_ASSIGNED TASK_
Beginning with the line that contains "The language of connections also" in the material below, print each line exactly until the line that contains "### An Unexpected" has been printed, then stop.

[Start of section]

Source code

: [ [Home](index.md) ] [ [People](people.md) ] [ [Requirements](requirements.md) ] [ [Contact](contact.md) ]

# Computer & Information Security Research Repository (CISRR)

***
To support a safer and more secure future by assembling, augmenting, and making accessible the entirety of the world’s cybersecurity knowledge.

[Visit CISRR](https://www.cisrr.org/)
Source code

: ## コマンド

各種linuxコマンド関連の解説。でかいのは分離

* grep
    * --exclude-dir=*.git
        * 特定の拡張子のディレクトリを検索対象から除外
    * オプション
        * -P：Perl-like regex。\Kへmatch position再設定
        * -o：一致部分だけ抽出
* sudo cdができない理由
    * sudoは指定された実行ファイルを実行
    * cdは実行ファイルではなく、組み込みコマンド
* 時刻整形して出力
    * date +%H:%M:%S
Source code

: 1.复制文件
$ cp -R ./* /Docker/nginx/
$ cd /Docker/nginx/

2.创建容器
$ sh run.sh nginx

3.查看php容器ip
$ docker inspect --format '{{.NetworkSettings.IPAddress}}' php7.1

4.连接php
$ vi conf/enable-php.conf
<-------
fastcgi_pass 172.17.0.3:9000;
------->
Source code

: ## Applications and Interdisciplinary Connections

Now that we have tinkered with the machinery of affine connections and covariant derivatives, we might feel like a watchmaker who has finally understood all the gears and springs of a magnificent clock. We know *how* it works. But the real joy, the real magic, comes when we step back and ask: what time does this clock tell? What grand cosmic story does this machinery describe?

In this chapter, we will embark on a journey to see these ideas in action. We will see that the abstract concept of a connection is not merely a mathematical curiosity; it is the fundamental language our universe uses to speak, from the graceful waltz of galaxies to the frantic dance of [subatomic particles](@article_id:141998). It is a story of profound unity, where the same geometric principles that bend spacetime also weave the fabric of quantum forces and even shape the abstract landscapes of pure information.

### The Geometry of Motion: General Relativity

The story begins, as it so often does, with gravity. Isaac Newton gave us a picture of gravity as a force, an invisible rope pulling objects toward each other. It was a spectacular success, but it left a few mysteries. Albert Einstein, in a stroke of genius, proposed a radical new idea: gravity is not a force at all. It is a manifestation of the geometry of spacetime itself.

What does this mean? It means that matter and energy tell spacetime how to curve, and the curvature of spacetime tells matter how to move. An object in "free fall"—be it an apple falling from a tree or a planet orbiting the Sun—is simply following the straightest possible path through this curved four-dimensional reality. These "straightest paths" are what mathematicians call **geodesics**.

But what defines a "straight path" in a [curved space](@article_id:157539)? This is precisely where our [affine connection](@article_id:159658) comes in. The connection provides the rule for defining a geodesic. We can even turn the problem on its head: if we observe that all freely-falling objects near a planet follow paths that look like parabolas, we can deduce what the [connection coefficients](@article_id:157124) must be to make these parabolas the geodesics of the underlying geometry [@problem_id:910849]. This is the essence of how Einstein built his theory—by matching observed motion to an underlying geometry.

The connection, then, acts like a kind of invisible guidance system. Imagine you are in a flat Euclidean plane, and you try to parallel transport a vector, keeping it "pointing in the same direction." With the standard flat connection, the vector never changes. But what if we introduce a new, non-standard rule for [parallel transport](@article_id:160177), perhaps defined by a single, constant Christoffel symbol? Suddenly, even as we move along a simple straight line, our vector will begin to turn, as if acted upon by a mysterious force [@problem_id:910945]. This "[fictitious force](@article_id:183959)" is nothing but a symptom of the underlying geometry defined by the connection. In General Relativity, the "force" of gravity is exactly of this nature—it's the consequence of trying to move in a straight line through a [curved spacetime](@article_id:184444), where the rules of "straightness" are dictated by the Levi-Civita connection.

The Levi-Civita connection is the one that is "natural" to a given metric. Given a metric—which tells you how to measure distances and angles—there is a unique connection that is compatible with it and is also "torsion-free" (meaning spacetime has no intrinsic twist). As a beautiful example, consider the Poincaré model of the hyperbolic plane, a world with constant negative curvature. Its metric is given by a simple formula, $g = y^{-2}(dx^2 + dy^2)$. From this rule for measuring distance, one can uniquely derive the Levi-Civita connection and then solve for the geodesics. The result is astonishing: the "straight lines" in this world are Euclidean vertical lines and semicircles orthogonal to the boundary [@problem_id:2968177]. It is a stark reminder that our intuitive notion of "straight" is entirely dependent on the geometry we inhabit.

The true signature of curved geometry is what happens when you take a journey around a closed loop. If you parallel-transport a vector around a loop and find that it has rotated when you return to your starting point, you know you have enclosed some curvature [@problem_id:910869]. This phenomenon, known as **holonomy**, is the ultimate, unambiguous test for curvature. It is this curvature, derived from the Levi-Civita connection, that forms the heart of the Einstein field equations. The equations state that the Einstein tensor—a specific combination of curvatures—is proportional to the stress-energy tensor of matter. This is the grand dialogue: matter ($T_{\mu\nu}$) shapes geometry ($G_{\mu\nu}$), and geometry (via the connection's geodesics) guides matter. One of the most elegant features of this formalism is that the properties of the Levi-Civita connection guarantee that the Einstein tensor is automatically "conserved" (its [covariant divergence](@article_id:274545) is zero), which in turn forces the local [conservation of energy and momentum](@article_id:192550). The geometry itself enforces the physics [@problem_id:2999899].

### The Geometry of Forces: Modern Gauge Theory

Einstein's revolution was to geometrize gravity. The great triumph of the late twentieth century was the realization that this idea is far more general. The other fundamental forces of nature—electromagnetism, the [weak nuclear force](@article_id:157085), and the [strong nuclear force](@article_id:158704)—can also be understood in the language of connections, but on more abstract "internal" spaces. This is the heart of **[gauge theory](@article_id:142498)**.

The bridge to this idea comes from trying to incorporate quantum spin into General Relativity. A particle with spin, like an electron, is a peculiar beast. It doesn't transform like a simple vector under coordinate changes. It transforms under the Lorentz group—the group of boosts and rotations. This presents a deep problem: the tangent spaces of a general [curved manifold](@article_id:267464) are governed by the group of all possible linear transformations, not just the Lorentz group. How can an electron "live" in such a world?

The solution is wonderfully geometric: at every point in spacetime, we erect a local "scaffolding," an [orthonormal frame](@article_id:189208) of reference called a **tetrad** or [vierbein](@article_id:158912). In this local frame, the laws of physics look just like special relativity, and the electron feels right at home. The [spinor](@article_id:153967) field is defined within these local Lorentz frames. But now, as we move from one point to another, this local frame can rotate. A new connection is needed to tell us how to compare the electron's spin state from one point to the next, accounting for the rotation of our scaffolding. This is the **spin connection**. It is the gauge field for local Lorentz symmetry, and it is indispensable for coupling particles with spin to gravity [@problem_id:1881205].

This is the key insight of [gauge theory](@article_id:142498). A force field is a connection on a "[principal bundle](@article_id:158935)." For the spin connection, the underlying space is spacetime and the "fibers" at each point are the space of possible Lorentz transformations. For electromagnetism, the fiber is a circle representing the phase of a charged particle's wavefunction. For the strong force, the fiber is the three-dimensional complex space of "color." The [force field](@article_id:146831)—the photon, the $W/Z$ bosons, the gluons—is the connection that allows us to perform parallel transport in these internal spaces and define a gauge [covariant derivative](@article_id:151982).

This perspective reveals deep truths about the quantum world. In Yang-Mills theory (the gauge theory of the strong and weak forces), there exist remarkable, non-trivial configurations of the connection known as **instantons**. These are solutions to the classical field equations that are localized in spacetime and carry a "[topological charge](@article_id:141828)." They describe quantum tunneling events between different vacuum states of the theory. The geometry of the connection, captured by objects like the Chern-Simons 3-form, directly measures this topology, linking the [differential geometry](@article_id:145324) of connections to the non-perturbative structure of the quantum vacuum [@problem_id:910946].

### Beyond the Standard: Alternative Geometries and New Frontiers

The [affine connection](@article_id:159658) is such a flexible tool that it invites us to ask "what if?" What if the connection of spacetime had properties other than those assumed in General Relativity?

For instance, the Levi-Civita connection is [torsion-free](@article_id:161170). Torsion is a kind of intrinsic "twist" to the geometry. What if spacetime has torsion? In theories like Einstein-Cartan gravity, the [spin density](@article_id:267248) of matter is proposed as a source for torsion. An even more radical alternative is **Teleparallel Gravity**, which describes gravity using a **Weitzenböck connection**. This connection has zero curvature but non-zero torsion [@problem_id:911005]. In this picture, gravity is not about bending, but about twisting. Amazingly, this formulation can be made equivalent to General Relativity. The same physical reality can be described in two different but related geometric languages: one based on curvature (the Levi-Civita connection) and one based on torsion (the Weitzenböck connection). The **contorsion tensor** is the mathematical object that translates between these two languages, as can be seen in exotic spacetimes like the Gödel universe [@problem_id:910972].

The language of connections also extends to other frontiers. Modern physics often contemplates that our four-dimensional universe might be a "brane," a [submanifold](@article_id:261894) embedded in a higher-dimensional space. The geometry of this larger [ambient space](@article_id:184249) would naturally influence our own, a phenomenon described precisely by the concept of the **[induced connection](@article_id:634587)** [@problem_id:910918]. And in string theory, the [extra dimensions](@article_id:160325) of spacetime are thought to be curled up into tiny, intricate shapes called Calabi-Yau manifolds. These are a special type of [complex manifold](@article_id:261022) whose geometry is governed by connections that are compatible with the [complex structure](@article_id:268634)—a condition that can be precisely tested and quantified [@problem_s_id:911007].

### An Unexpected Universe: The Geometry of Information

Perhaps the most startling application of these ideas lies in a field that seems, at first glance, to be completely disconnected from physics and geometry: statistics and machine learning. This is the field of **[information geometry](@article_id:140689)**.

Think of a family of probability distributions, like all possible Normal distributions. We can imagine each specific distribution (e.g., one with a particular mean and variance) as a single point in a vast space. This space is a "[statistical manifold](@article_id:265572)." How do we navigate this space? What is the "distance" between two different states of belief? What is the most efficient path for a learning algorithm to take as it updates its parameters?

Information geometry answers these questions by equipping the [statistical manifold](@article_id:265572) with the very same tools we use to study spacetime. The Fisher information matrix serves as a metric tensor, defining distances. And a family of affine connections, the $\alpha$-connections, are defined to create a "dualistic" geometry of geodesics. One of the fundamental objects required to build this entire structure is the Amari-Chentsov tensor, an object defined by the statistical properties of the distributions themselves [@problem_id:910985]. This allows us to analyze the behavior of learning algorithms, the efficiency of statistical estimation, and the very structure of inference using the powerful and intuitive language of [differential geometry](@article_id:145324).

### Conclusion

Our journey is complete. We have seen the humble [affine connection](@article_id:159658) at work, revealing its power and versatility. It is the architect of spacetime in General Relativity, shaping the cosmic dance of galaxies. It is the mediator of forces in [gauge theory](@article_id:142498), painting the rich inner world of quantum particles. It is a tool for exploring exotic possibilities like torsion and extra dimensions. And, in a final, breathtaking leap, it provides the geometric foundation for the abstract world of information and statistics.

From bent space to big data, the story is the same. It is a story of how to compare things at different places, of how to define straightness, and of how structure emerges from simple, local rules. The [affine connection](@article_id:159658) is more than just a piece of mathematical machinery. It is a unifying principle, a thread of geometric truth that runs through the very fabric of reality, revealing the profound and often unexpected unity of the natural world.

[End of section]

_EXERCISE RESPONSE_
The language of connections also extends to other frontiers. Modern physics often contemplates that our four-dimensional universe might be a "brane," a [submanifold](@article_id:261894) embedded in a higher-dimensional space. The geometry of this larger [ambient space](@article_id:184249) would naturally influence our own, a phenomenon described precisely by the concept of the **[induced connection](@article_id:634587)** [@problem_id:910918]. And in string theory, the [extra dimensions](@article_id:160325) of spacetime are thought to be curled up into tiny, intricate shapes called Calabi-Yau manifolds. These are a special type of [complex manifold](@article_id:261022) whose geometry is governed by connections that are compatible with the [complex structure](@article_id:268634)—a condition that can be precisely tested and quantified [@problem_s_id:911007].

### An Unexpected Universe: The Geometry of Information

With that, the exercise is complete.